What is needed here is an exact transcription of the entries that follow.

*** Data provided ***

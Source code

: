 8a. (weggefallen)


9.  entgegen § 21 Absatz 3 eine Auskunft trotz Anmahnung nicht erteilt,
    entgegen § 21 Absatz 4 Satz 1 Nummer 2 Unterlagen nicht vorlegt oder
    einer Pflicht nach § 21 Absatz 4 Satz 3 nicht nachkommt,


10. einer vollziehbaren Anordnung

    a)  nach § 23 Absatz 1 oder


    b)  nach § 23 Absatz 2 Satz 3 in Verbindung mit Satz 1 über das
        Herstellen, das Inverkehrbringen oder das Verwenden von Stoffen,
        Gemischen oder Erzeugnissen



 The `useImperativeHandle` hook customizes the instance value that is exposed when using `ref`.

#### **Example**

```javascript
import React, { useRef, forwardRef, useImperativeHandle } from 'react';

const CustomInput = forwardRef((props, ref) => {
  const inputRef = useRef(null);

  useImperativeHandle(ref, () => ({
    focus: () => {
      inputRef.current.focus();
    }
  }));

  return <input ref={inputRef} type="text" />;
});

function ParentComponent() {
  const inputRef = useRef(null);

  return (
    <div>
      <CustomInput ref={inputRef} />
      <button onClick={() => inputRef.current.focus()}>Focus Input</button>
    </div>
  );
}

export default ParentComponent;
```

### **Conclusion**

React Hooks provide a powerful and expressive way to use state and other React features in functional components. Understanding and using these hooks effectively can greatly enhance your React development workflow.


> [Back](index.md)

***

Problem solution>
Source code

: 8a. (weggefallen)


9.  entgegen § 21 Absatz 3 eine Auskunft trotz Anmahnung nicht erteilt,
    entgegen § 21 Absatz 4 Satz 1 Nummer 2 Unterlagen nicht vorlegt oder
    einer Pflicht nach § 21 Absatz 4 Satz 3 nicht nachkommt,


10. einer vollziehbaren Anordnung

    a)  nach § 23 Absatz 1 oder


    b)  nach § 23 Absatz 2 Satz 3 in Verbindung mit Satz 1 über das
        Herstellen, das Inverkehrbringen oder das Verwenden von Stoffen,
        Gemischen oder Erzeugnissen



 The `useImperativeHandle` hook customizes the instance value that is exposed when using `ref`.

#### **Example**

```javascript
import React, { useRef, forwardRef, useImperativeHandle } from 'react';

const CustomInput = forwardRef((props, ref) => {
  const inputRef = useRef(null);

  useImperativeHandle(ref, () => ({
    focus: () => {
      inputRef.current.focus();
    }
  }));

  return <input ref={inputRef} type="text" />;
});

function ParentComponent() {
  const inputRef = useRef(null);

  return (
    <div>
      <CustomInput ref={inputRef} />
      <button onClick={() => inputRef.current.focus()}>Focus Input</button>
    </div>
  );
}

export default ParentComponent;
```

### **Conclusion**

React Hooks provide a powerful and expressive way to use state and other React features in functional components. Understanding and using these hooks effectively can greatly enhance your React development workflow.


> [Back](index.md)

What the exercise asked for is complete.